Após 15 anos de carreira, Kim Petras finalmente lançou “Detour”, um álbum que representa uma nova fase em sua trajetória musical. A artista, que já experimentou diversas sonoridades ao longo dos anos, decidiu seguir seu próprio caminho após a rejeição do material por sua gravadora. A fusão de EDM industrial, grunge e pop presente no disco surpreendeu a indústria e trouxe à tona uma nova faceta da cantora.

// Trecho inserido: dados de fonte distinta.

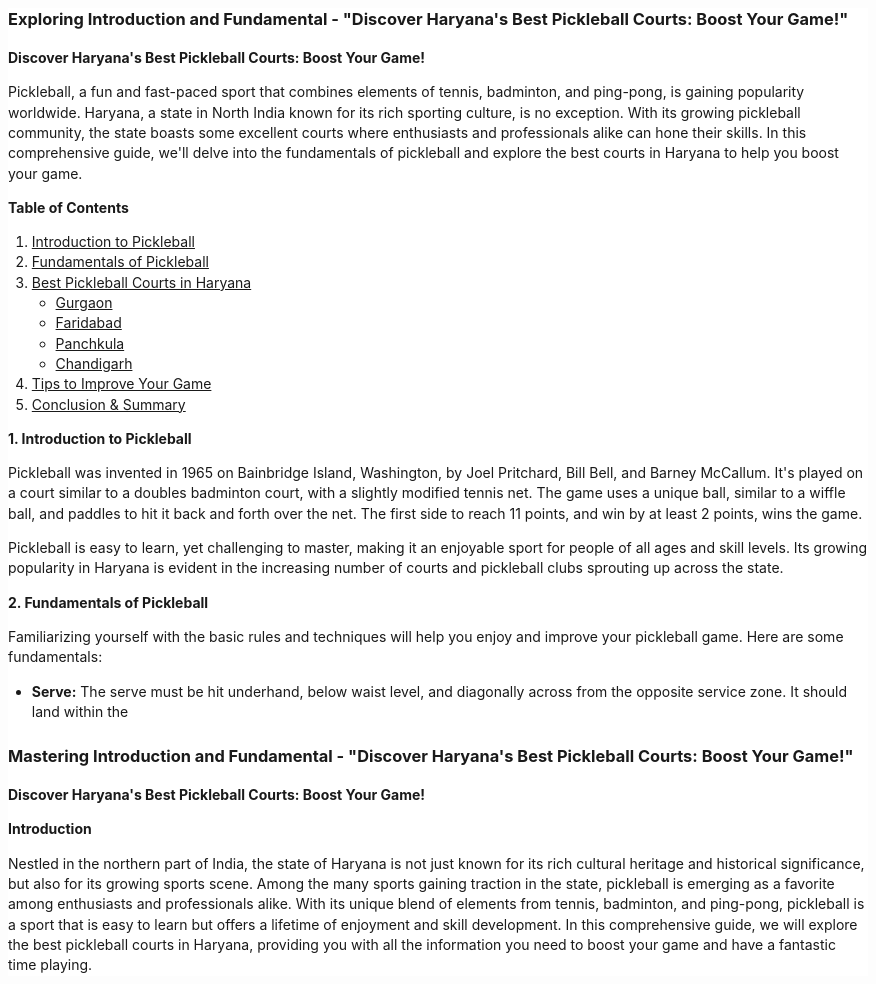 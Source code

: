 ### Exploring Introduction and Fundamental - **"Discover Haryana's Best Pickleball Courts: Boost Your Game!"**

**Discover Haryana's Best Pickleball Courts: Boost Your Game!**

Pickleball, a fun and fast-paced sport that combines elements of tennis, badminton, and ping-pong, is gaining popularity worldwide. Haryana, a state in North India known for its rich sporting culture, is no exception. With its growing pickleball community, the state boasts some excellent courts where enthusiasts and professionals alike can hone their skills. In this comprehensive guide, we'll delve into the fundamentals of pickleball and explore the best courts in Haryana to help you boost your game.

**Table of Contents**
1. [Introduction to Pickleball](#introduction)
2. [Fundamentals of Pickleball](#fundamentals)
3. [Best Pickleball Courts in Haryana](#courts)
    - [Gurgaon](#gurgaon)
    - [Faridabad](#faridabad)
    - [Panchkula](#panchkula)
    - [Chandigarh](#chandigarh)
4. [Tips to Improve Your Game](#tips)
5. [Conclusion & Summary](#conclusion)

<a name="introduction"></a>

**1. Introduction to Pickleball**

Pickleball was invented in 1965 on Bainbridge Island, Washington, by Joel Pritchard, Bill Bell, and Barney McCallum. It's played on a court similar to a doubles badminton court, with a slightly modified tennis net. The game uses a unique ball, similar to a wiffle ball, and paddles to hit it back and forth over the net. The first side to reach 11 points, and win by at least 2 points, wins the game.

Pickleball is easy to learn, yet challenging to master, making it an enjoyable sport for people of all ages and skill levels. Its growing popularity in Haryana is evident in the increasing number of courts and pickleball clubs sprouting up across the state.

<a name="fundamentals"></a>

**2. Fundamentals of Pickleball**

Familiarizing yourself with the basic rules and techniques will help you enjoy and improve your pickleball game. Here are some fundamentals:

- **Serve:** The serve must be hit underhand, below waist level, and diagonally across from the opposite service zone. It should land within the

### Mastering Introduction and Fundamental - **"Discover Haryana's Best Pickleball Courts: Boost Your Game!"**

**Discover Haryana's Best Pickleball Courts: Boost Your Game!**

**Introduction**

Nestled in the northern part of India, the state of Haryana is not just known for its rich cultural heritage and historical significance, but also for its growing sports scene. Among the many sports gaining traction in the state, pickleball is emerging as a favorite among enthusiasts and professionals alike. With its unique blend of elements from tennis, badminton, and ping-pong, pickleball is a sport that is easy to learn but offers a lifetime of enjoyment and skill development. In this comprehensive guide, we will explore the best pickleball courts in Haryana, providing you with all the information you need to boost your game and have a fantastic time playing.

O processo de criação de “Detour” não foi fácil. Petras enfrentou um ano de incertezas e negociações difíceis antes de conseguir lançar seu trabalho. Em uma entrevista, ela compartilhou que a luta pela liberdade criativa foi intensa, mas necessária. “Foi um ano em que eu não acordava animada de verdade de manhã”, revelou a artista, refletindo sobre os desafios enfrentados antes do lançamento.

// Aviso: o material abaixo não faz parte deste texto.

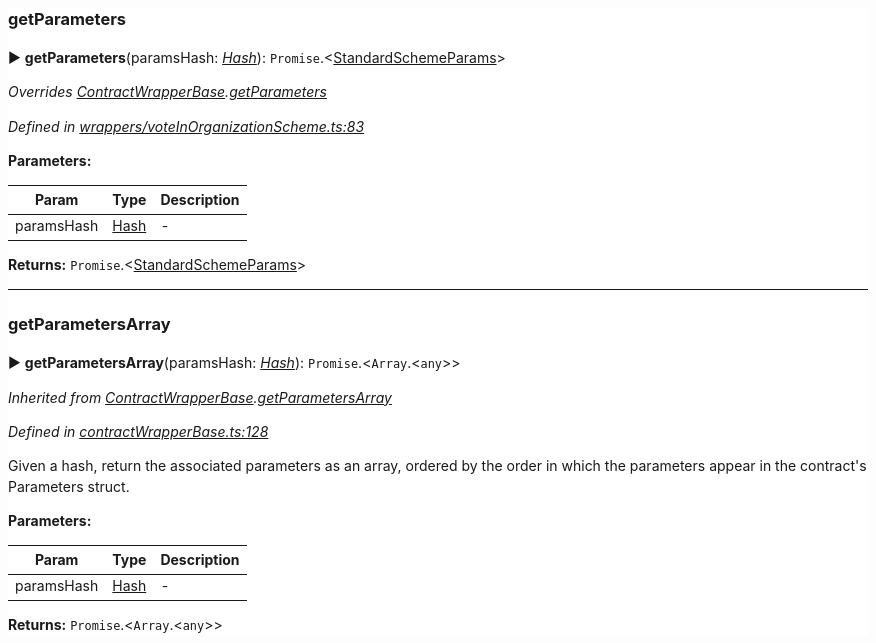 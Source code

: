 ###  getParameters

► **getParameters**(paramsHash: *[Hash](../#Hash)*): `Promise`.<[StandardSchemeParams](../interfaces/StandardSchemeParams.md)>



*Overrides [ContractWrapperBase](ContractWrapperBase.md).[getParameters](ContractWrapperBase.md#getParameters)*

*Defined in [wrappers/voteInOrganizationScheme.ts:83](https://github.com/daostack/arc.js/blob/42de6847/lib/wrappers/voteInOrganizationScheme.ts#L83)*



**Parameters:**

| Param | Type | Description |
| ------ | ------ | ------ |
| paramsHash | [Hash](../#Hash)   |  - |





**Returns:** `Promise`.<[StandardSchemeParams](../interfaces/StandardSchemeParams.md)>





___

<a id="getParametersArray"></a>

###  getParametersArray

► **getParametersArray**(paramsHash: *[Hash](../#Hash)*): `Promise`.<`Array`.<`any`>>



*Inherited from [ContractWrapperBase](ContractWrapperBase.md).[getParametersArray](ContractWrapperBase.md#getParametersArray)*

*Defined in [contractWrapperBase.ts:128](https://github.com/daostack/arc.js/blob/42de6847/lib/contractWrapperBase.ts#L128)*



Given a hash, return the associated parameters as an array, ordered by the order in which the parameters appear in the contract's Parameters struct.


**Parameters:**

| Param | Type | Description |
| ------ | ------ | ------ |
| paramsHash | [Hash](../#Hash)   |  - |





**Returns:** `Promise`.<`Array`.<`any`>>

Uma nova abordagem musical
O álbum traz singles impactantes, como “Polo”, onde Petras critica a pressão da indústria musical. A faixa “Jeep” apresenta uma balada country que aborda relacionamentos tóxicos, enquanto “101” é um hino de empoderamento. A diversidade sonora de “Detour” destaca a versatilidade de Petras como artista e sua capacidade de se reinventar constantemente.
Uma das faixas mais emocionantes do álbum é “Brutalist”, que retrata experiências pessoais da infância da cantora. A música se torna uma metáfora poderosa para sua identidade trans, mostrando um lado mais vulnerável e íntimo de Petras. A artista expressa sua preocupação com a interpretação de suas letras, mas também reconhece a importância de se expor artisticamente.

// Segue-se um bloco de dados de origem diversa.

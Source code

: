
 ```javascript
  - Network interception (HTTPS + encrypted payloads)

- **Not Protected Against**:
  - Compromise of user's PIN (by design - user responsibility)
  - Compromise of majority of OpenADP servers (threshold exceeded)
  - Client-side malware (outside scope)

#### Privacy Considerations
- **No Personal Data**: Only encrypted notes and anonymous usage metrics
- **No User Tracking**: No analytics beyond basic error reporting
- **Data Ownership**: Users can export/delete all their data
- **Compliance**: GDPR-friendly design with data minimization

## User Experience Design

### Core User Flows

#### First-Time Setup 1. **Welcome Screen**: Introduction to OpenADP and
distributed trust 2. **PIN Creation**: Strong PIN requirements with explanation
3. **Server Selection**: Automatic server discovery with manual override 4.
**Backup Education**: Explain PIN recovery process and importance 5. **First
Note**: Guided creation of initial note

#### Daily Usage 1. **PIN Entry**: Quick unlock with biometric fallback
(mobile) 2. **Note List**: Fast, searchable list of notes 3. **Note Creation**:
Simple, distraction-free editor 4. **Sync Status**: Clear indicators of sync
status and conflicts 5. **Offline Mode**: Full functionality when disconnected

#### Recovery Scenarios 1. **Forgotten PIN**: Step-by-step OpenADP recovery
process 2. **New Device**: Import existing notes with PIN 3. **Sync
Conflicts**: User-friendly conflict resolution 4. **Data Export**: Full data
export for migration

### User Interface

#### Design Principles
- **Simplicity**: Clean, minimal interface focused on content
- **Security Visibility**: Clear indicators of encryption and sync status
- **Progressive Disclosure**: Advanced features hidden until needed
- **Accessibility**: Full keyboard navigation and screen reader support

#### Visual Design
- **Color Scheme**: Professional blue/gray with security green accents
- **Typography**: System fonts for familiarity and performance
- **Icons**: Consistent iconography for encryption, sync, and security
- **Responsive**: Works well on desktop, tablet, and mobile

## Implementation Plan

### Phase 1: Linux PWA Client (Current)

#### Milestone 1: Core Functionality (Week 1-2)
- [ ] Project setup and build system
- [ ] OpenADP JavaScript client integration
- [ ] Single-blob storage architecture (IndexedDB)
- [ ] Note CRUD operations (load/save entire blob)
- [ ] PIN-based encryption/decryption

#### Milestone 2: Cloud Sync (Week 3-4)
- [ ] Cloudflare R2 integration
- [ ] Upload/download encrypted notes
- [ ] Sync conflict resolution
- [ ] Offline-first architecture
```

Para a produção do álbum, Petras se uniu a novos colaboradores, incluindo o produtor Margo XS e a dupla Frost Children. Juntos, eles buscaram uma sonoridade que refletisse o futuro, em vez de se apegar à nostalgia. Essa abordagem inovadora permitiu que Petras se afastasse das expectativas da indústria e criasse um trabalho autêntico.
Moda e identidade
Além da música, a estética visual de “Detour” também é significativa. A capa do álbum apresenta um conjunto customizado com as estrelas da bandeira europeia, criado pelo designer Timothy Gibbons. Petras se envolveu ativamente na produção de sua imagem, refletindo sua paixão por moda e seu desejo de expressar sua verdadeira identidade.
Os looks usados nos visuais de “Detour” são uma mistura de peças vintage e garimpos de brechós, representando um reflexo mais autêntico de quem ela é. A artista busca diminuir a distância entre sua persona de palco e sua vida cotidiana, criando uma conexão mais verdadeira com seus fãs.
Com a recepção entusiasmada ao álbum e ao universo que criou ao seu redor, Kim Petras demonstra que a luta por autenticidade e liberdade criativa valeu a pena. “É a primeira vez que confio de verdade no meu próprio instinto”, afirma, destacando a importância de sua jornada pessoal e artística. “Acho que eu sabia que ia lutar por isso, custasse o que custasse.”